**Information provided**
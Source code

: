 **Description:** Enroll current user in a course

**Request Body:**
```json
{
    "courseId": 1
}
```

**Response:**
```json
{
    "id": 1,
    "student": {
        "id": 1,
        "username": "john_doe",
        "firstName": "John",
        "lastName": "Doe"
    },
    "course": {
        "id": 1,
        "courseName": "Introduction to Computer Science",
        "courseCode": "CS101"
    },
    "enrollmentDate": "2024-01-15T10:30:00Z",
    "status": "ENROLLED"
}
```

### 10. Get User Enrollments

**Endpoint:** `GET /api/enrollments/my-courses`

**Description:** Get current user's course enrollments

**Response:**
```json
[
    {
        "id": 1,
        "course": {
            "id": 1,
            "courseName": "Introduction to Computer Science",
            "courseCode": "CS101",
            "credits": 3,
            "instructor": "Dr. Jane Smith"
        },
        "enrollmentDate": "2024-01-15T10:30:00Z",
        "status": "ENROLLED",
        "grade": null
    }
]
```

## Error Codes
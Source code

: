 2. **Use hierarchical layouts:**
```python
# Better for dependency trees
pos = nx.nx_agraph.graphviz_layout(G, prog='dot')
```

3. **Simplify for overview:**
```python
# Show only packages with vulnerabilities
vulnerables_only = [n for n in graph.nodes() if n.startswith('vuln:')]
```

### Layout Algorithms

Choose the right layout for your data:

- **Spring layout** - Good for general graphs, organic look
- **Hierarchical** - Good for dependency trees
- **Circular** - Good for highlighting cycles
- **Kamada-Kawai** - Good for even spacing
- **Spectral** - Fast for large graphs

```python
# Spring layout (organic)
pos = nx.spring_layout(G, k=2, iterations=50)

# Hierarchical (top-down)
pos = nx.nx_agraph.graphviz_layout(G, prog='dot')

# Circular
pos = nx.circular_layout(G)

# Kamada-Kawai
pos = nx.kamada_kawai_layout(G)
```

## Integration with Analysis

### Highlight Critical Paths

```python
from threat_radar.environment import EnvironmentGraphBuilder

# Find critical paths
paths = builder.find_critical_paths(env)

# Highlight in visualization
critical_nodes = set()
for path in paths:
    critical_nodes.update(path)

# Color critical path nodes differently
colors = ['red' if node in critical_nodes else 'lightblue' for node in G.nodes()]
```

**Exercise description**
Search the preceding listing for "Introduction", then copy every line that holds it.

**Solved problem**
        "courseName": "Introduction to Computer Science",
            "courseName": "Introduction to Computer Science",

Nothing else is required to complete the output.